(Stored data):
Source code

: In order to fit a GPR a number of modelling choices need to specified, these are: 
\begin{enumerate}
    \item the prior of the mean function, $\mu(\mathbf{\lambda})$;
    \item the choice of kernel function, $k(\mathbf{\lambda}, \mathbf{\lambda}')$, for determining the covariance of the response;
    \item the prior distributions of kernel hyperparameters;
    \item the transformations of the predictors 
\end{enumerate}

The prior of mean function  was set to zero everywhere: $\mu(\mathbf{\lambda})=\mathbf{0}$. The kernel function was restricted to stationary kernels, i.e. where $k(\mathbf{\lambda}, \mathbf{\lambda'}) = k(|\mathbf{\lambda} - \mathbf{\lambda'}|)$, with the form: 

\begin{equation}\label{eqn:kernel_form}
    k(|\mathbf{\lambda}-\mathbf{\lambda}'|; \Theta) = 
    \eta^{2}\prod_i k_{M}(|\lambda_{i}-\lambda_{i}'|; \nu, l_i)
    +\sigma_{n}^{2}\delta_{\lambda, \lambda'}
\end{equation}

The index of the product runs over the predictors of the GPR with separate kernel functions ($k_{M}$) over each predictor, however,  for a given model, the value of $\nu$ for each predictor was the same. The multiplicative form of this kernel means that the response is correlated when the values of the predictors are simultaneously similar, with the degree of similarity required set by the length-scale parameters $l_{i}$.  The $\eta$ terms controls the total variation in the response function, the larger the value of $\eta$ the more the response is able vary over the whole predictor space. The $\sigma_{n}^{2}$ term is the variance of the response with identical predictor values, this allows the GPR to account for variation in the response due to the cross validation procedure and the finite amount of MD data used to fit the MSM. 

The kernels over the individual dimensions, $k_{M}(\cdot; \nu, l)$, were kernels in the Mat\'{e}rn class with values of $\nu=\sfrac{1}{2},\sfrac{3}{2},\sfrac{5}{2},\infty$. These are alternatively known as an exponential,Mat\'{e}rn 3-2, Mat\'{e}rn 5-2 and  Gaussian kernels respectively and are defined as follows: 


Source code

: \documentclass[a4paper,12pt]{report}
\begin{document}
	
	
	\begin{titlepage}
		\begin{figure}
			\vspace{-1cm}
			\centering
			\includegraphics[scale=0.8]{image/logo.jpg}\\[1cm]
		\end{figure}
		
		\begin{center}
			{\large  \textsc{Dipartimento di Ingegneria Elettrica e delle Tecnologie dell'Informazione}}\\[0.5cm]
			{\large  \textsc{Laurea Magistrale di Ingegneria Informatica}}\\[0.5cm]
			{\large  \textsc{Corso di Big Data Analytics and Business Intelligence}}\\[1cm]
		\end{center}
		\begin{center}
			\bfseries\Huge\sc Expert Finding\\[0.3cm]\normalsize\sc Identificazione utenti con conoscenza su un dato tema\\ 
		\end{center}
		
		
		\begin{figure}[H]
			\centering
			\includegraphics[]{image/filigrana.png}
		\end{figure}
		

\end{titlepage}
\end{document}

(What is needed): Nothing in the records should be left out; write all of them out again exactly.

(Answer box):
Source code

: In order to fit a GPR a number of modelling choices need to specified, these are: 
\begin{enumerate}
    \item the prior of the mean function, $\mu(\mathbf{\lambda})$;
    \item the choice of kernel function, $k(\mathbf{\lambda}, \mathbf{\lambda}')$, for determining the covariance of the response;
    \item the prior distributions of kernel hyperparameters;
    \item the transformations of the predictors 
\end{enumerate}

The prior of mean function  was set to zero everywhere: $\mu(\mathbf{\lambda})=\mathbf{0}$. The kernel function was restricted to stationary kernels, i.e. where $k(\mathbf{\lambda}, \mathbf{\lambda'}) = k(|\mathbf{\lambda} - \mathbf{\lambda'}|)$, with the form: 

\begin{equation}\label{eqn:kernel_form}
    k(|\mathbf{\lambda}-\mathbf{\lambda}'|; \Theta) = 
    \eta^{2}\prod_i k_{M}(|\lambda_{i}-\lambda_{i}'|; \nu, l_i)
    +\sigma_{n}^{2}\delta_{\lambda, \lambda'}
\end{equation}

The index of the product runs over the predictors of the GPR with separate kernel functions ($k_{M}$) over each predictor, however,  for a given model, the value of $\nu$ for each predictor was the same. The multiplicative form of this kernel means that the response is correlated when the values of the predictors are simultaneously similar, with the degree of similarity required set by the length-scale parameters $l_{i}$.  The $\eta$ terms controls the total variation in the response function, the larger the value of $\eta$ the more the response is able vary over the whole predictor space. The $\sigma_{n}^{2}$ term is the variance of the response with identical predictor values, this allows the GPR to account for variation in the response due to the cross validation procedure and the finite amount of MD data used to fit the MSM. 

The kernels over the individual dimensions, $k_{M}(\cdot; \nu, l)$, were kernels in the Mat\'{e}rn class with values of $\nu=\sfrac{1}{2},\sfrac{3}{2},\sfrac{5}{2},\infty$. These are alternatively known as an exponential,Mat\'{e}rn 3-2, Mat\'{e}rn 5-2 and  Gaussian kernels respectively and are defined as follows: 


Source code

: \documentclass[a4paper,12pt]{report}
\begin{document}
	
	
	\begin{titlepage}
		\begin{figure}
			\vspace{-1cm}
			\centering
			\includegraphics[scale=0.8]{image/logo.jpg}\\[1cm]
		\end{figure}
		
		\begin{center}
			{\large  \textsc{Dipartimento di Ingegneria Elettrica e delle Tecnologie dell'Informazione}}\\[0.5cm]
			{\large  \textsc{Laurea Magistrale di Ingegneria Informatica}}\\[0.5cm]
			{\large  \textsc{Corso di Big Data Analytics and Business Intelligence}}\\[1cm]
		\end{center}
		\begin{center}
			\bfseries\Huge\sc Expert Finding\\[0.3cm]\normalsize\sc Identificazione utenti con conoscenza su un dato tema\\ 
		\end{center}
		
		
		\begin{figure}[H]
			\centering
			\includegraphics[]{image/filigrana.png}
		\end{figure}
		

\end{titlepage}
\end{document}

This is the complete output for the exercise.